Despite his failure, the experiment was not completely in vain. The very fact that he now realized that the slope of the wall was in what he might call a superstable state was an important find. Generally it is not particularly difficult to make a superstable state into a normally stable one.

A supersaturated solution, just by being shaken, at once produces a crystalline precipitate and moves toward the normal saturation point.

Suddenly he had the feeling that someone was near; he turned around. He had been unaware of the woman, who was standing in the doorway staring fixedly at him. He was understandably embarrassed and took a step back in confusion, glancing around as if in search of help. He raised his eyes, and there at the top of the east bank were three men, all in a row, looking down at him. They wore towels wrapped around their heads; as they were not visible from the mouth down, he could not be sure, but they seemed to be the old men of the day before. At once he straightened up, but just as suddenly he changed his mind and decided to ignore them and go on with his work. The fact that he was being watched spurred him on.

The perspiration ran into his eyes and dripped from the end of his nose. Since there was no time to wipe it away, he just closed his eyes and shoveled. Under no condition must he rest his arms. When they saw his unflagging pace, they would realize, unless they were dim-wits, how despicable they were.

He looked at his watch. He wiped it against his pants to remove the sand on its face; it was only 2:10. The same ten minutes after two as when he had looked before. He suddenly lost confidence in his pace. From a snail's point of view the sun probably moves with the speed of a baseball. He changed his grip on the shovel, and turning back again to the wall, he set frantically to work.

Suddenly the flow of sand grew violent. There was a muffled sound and then a pressure against his chest. He tried to look up to see what was happening, but he no longer had any sense of direction. He was only dimly aware of a faint milky light playing over him as he lay doubled up in the black splotch of his vomit.

PART II

11

«Jabu, jabu, jabu, jabu What sound is that? It's the sound of the bell. «Jabu, jabu, jabu, jabu What voice is that? It's the voice of the devil.»

The woman sang as if murmuring to herself, tirelessly repeating the same verses as she scooped the slime from the water jar.
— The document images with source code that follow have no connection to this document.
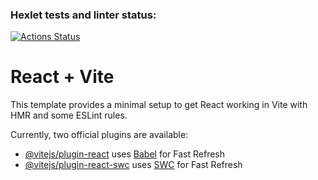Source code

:### Hexlet tests and linter status:
[![Actions Status](https://github.com/kirill568/js-playwright-project-90/actions/workflows/hexlet-check.yml/badge.svg)](https://github.com/kirill568/js-playwright-project-90/actions)

# React + Vite

This template provides a minimal setup to get React working in Vite with HMR and some ESLint rules.

Currently, two official plugins are available:

- [@vitejs/plugin-react](https://github.com/vitejs/vite-plugin-react/blob/main/packages/plugin-react/README.md) uses [Babel](https://babeljs.io/) for Fast Refresh
- [@vitejs/plugin-react-swc](https://github.com/vitejs/vite-plugin-react-swc) uses [SWC](https://swc.rs/) for Fast Refresh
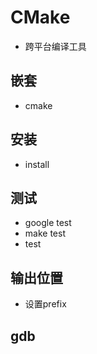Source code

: # CMake
- 跨平台编译工具
## 嵌套
- cmake
## 安装
- install
## 测试
- google test
- make test
- test
## 输出位置
- 设置prefix

## gdb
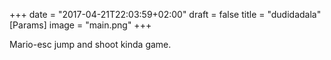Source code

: +++
date = "2017-04-21T22:03:59+02:00"
draft = false
title = "dudidadala"
[Params]
image = "main.png"
+++

Mario-esc jump and shoot kinda game.
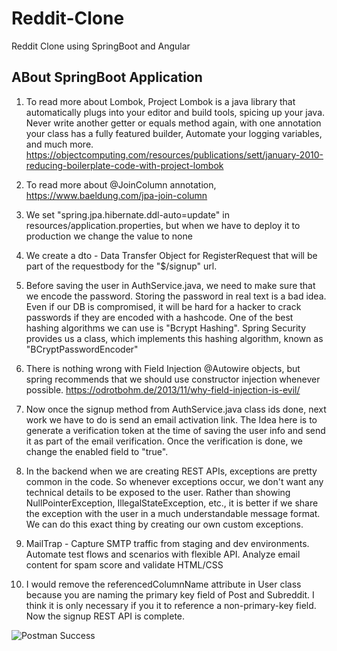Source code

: # Reddit-Clone
Reddit Clone using SpringBoot and Angular

<h2> ABout SpringBoot Application</h2>

1) To read more about Lombok, Project Lombok is a java library that automatically plugs into your editor and build tools, spicing up your java.
Never write another getter or equals method again, with one annotation your class has a fully featured builder, Automate your logging variables, and much more.
   https://objectcomputing.com/resources/publications/sett/january-2010-reducing-boilerplate-code-with-project-lombok

2) To read more about @JoinColumn annotation, 
   https://www.baeldung.com/jpa-join-column

3) We set "spring.jpa.hibernate.ddl-auto=update" in resources/application.properties, but when we have to deploy it to production we change the value to none

4) We create a dto - Data Transfer Object for RegisterRequest that will be part of the requestbody for the "$/signup" url. 
5) Before saving the user in AuthService.java, we need to make sure that we encode the password. Storing the password in real text is a bad idea. Even if our DB is compromised, it will be hard for a hacker to crack passwords if they are encoded with a hashcode. One of the best hashing algorithms we can use is "Bcrypt Hashing". Spring Security provides us a class, which implements this hashing algorithm, known as "BCryptPasswordEncoder"

6) There is nothing wrong with Field Injection @Autowire objects, but spring recommends that we should use constructor injection whenever possible.
   https://odrotbohm.de/2013/11/why-field-injection-is-evil/
7) Now once the signup method from AuthService.java class ids done, next work we have to do is send an email activation link. The Idea here is to generate a verification token at the time of saving the user info and send it as part of the email verification. Once the verification is done, we change the enabled field to "true".

8) In the backend when we are creating REST APIs, exceptions are pretty common in the code. So whenever exceptions occur, we don't want any technical details to be exposed to the user. Rather than showing NullPointerException, IllegalStateException, etc., it is better if we share the exception with the user in a much understandable message format. We can do this exact thing by creating our own custom exceptions.

9) MailTrap - Capture SMTP traffic from staging and dev environments. Automate test flows and scenarios with flexible API. Analyze email content for spam score and validate HTML/CSS 

10) I would remove the referencedColumnName attribute in User class because you are naming the primary key field of Post and Subreddit. I think it is only necessary if you it to reference a non-primary-key field. Now the signup REST API is complete.

![Postman Success](https://user-images.githubusercontent.com/38052562/165365574-d7d698af-781f-42db-9111-66627ae39362.PNG)
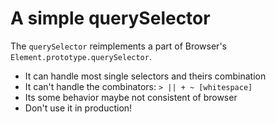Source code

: # A simple querySelector
The `querySelector` reimplements a part of Browser's `Element.prototype.querySelector`.

* It can handle most single selectors and theirs combination
* It can't handle the combinators: `> || + ~ [whitespace]`
* Its some behavior maybe not consistent of browser
* Don't use it in production!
When the song stopped, the sound of rice being ground came to his ears. He sighed gently, rolled over, and waited, his body tight with expectancy. Soon the woman brought a washbasin filled with water, probably to sponge off his body. His skin, which was puffy from sand and perspiration, was becoming inflamed. He lay there anticipating the cool, damp towel.

He had been in bed ever since he had fainted in the sand. For the first two days he had had a fever of around a hundred and had vomited constantly. But on the following day the fever had dropped and he had partially recovered his appetite. The basic cause was probably not the injury he had received in the sand avalanche, but the unaccustomed exertion he had kept up for so long, exposed to the direct rays of the sun. Anyway, in the long run, it hadn't amounted to much.

That was probably why he recovered so quickly. On the fourth day the pain in his legs and loins had almost gone away. On the fifth, except for a certain heaviness, no more symptoms were apparent. Nevertheless, he stayed in bed, giving an outward show of being seriously ill; but of course there was motive and calculation in this. Naturally, he had not for a moment abandoned his plans for escape.

«Are you awake?»

She was calling to him timidly. Out of the corner of his half-closed eyes he noticed the roundness of her knee through her work trousers. He answered her with a wordless groan. Slowly squeezing out the towel in the dented brass washbasin, she asked: «How do you feel?»